Thankfully by Monday he was able to start coughing and by the end of the day his throat was much better. The little whispers that he'd been struggling to force out on Sunday became real words and suddenly we were projected into a new phase. The 'I want a...' phase.
Presumably as a result of the Ketamine, his mind started running overtime and for the last five days he hasn't been able to settle at all. He is fixated on certain things, from wanting to go home, to wanting certain visitors, to wanting to stop himself from pooing so it doesn't hurt his bottom - all of which are perfectly acceptable things to want when you're eight years old and have spent thirteen weeks in hospital - but he is asking for them repeatedly, robotically and very loudly, at all hours of the day and night. He is obsessed with asking what time it is, so that he doesn't miss the Mr Men show at 7:20 every morning, but by far the weirdest thing he will not let go of is his persistent request for an ambulance. Every doctor, nurse, cleaner, physio, visitor and support worker gets begged several times whenever they come into the room and no amount of explanation, persuasion, firm telling or ignoring will make it stop. At approximately 200 requests a day (yes, that's how hard I am trying to fill my mind with constructive activities!) I think we may have just passed our thousandth time of the same question. He only seems to be able to sleep for an hour and a half at a time before waking and frantically asking all the same questions again. The ketamine was taken down a couple of days ago, but his erratic behaviour continues, so we don't know if it triggered something, or is still in his system, or whether it is sheer frustration at his situation that is driving him.

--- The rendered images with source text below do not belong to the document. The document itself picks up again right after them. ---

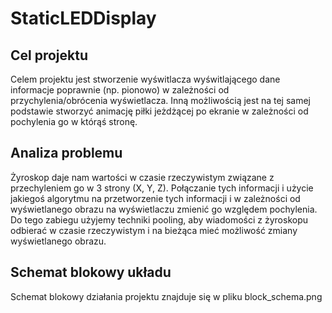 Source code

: # StaticLEDDisplay
## Cel projektu
Celem projektu jest stworzenie wyświtlacza wyświtlającego dane informacje poprawnie (np. pionowo) w zależności od przychylenia/obrócenia wyświetlacza. Inną możliwością jest na tej samej podstawie stworzyć animację piłki jeżdżącej po ekranie w zależności od pochylenia go w którąś stronę.


## Analiza problemu
Żyroskop daje nam wartości w czasie rzeczywistym związane z przechyleniem go w 3 strony (X, Y, Z). Połączanie tych informacji i użycie jakiegoś algorytmu na przetworzenie tych informacji i w zależności od wyświetlanego obrazu na wyświetlaczu zmienić go względem pochylenia. Do tego zabiegu użyjemy techniki pooling, aby wiadomości z żyroskopu odbierać w czasie rzeczywistym i na bieżąca mieć możliwość zmiany wyświetlanego obrazu. 

## Schemat blokowy układu
Schemat blokowy działania projektu znajduje się w pliku block_schema.png

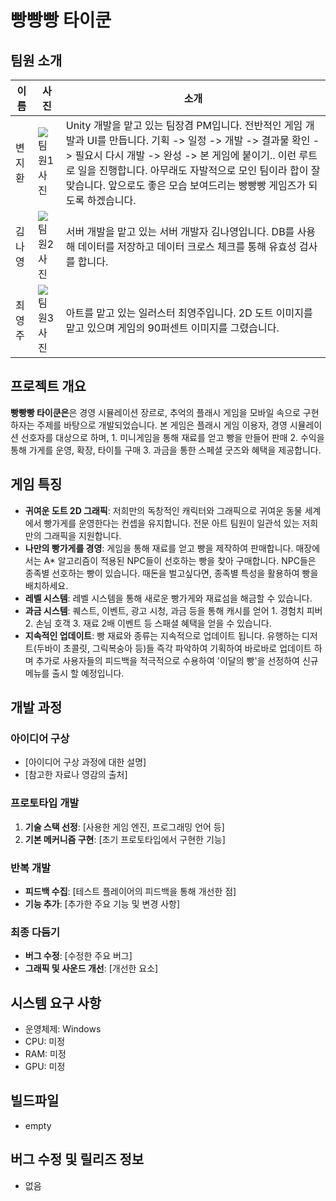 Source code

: # 빵빵빵 타이쿤
## 팀원 소개
| 이름       | 사진                          | 소개                          |
|------------|-------------------------------|-------------------------------|
|   변지환   | ![팀원1 사진](링크)          | Unity 개발을 맡고 있는 팀장겸 PM입니다. 전반적인 게임 개발과 UI를 만듭니다. 기획 -> 일정 -> 개발 -> 결과물 확인 -> 필요시 다시 개발 -> 완성 -> 본 게임에 붙이기.. 이런 루트로 일을 진행합니다. 아무래도 자발적으로 모인 팀이라 합이 잘 맞습니다. 앞으로도 좋은 모습 보여드리는 빵빵빵 게임즈가 되도록 하겠습니다. |
|   김나영   | ![팀원2 사진](링크)          | 서버 개발을 맡고 있는 서버 개발자 김나영입니다. DB를 사용해 데이터를 저장하고 데이터 크로스 체크를 통해 유효성 검사를 합니다. |
|   최영주   | ![팀원3 사진](링크)          | 아트를 맡고 있는 일러스터 최영주입니다. 2D 도트 이미지를 맡고 있으며 게임의 90퍼센트 이미지를 그렸습니다. |

## 프로젝트 개요
**빵빵빵 타이쿤은**은 경영 시뮬레이션 장르로, 추억의 플래시 게임을 모바일 속으로 구현하자는 주제를 바탕으로 개발되었습니다. 본 게임은 플래시 게임 이용자, 경영 시뮬레이션 선호자를 대상으로 하며, 1. 미니게임을 통해 재료를 얻고 빵을 만들어 판매 2. 수익을 통해 가게를 운영, 확장, 타이틀 구매 3. 과금을 통한 스페셜 굿즈와 혜택을 제공합니다.

## 게임 특징
- **귀여운 도트 2D 그래픽**: 저희만의 독창적인 캐릭터와 그래픽으로 귀여운 동물 세계에서 빵가게를 운영한다는 컨셉을 유지합니다. 전문 아트 팀원이 일관석 있는 저희만의 그래픽을 지원합니다.
- **나만의 빵가게를 경영**: 게임을 통해 재료를 얻고 빵을 제작하여 판매합니다. 매장에서는 A* 알고리즘이 적용된 NPC들이 선호하는 빵을 찾아 구매합니다. NPC들은 종족별 선호하는 빵이 있습니다. 때돈을 벌고싶다면, 종족별 특성을 활용하여 빵을 배치하세요.
- **레벨 시스템**: 레벨 시스템을 통해 새로운 빵가게와 재료섬을 해금할 수 있습니다.
- **과금 시스템**: 퀘스트, 이벤트, 광고 시청, 과금 등을 통해 캐시를 얻어 1. 경험치 피버 2. 손님 호객 3. 재료 2배 이벤트 등 스패셜 혜택을 얻을 수 있습니다.
- **지속적인 업데이트**: 빵 재료와 종류는 지속적으로 업데이트 됩니다. 유행하는 디저트(두바이 초콜릿, 그릭복숭아 등)들 즉각 파악하여 기획하여 바로바로 업데이트 하며 추가로 사용자들의 피드백을 적극적으로 수용하여 '이달의 빵'을 선정하여 신규 메뉴를 출시 할 예정입니다.

## 개발 과정

### 아이디어 구상
- [아이디어 구상 과정에 대한 설명]
- [참고한 자료나 영감의 출처]

### 프로토타입 개발
1. **기술 스택 선정**: [사용한 게임 엔진, 프로그래밍 언어 등]
2. **기본 메커니즘 구현**: [초기 프로토타입에서 구현한 기능]

### 반복 개발
- **피드백 수집**: [테스트 플레이어의 피드백을 통해 개선한 점]
- **기능 추가**: [추가한 주요 기능 및 변경 사항]

### 최종 다듬기
- **버그 수정**: [수정한 주요 버그]
- **그래픽 및 사운드 개선**: [개선한 요소]

## 시스템 요구 사항
- 운영체제: Windows
- CPU: 미정
- RAM: 미정
- GPU: 미정

## 빌드파일
- empty

## 버그 수정 및 릴리즈 정보
- 없음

The worst thing about it is not the incessant questions and howling in the day and night, but the fact that he seems so very unhappy. He hasn't cracked a smile or joined in with any of the activities he usually loves all week. He asks for things then dismisses them straight away, and yells at people when they try to help him. Even his sweet talk with the nurses ('You're my favourite nurse... Please don't leave me!') is a strategy to try and rope them into joining him in his escape by ambulance plan!
So that's the ground level, on the surface stuff, which is pretty overwhelming this week. The underneath stuff however is still good. Organ functions are all still high, and his neutrophils are up high enough to show that engraftment is already taking place, which is early, and a very positive start to his post-transplant recovery. So we will keep going, slogging it out and patiently answering the same questions another thousand times until he starts to feel better and turns back into his usual perky, resilient self. But a little prayer for sanity (his and ours) wouldn't go amiss in the meantime - thanks.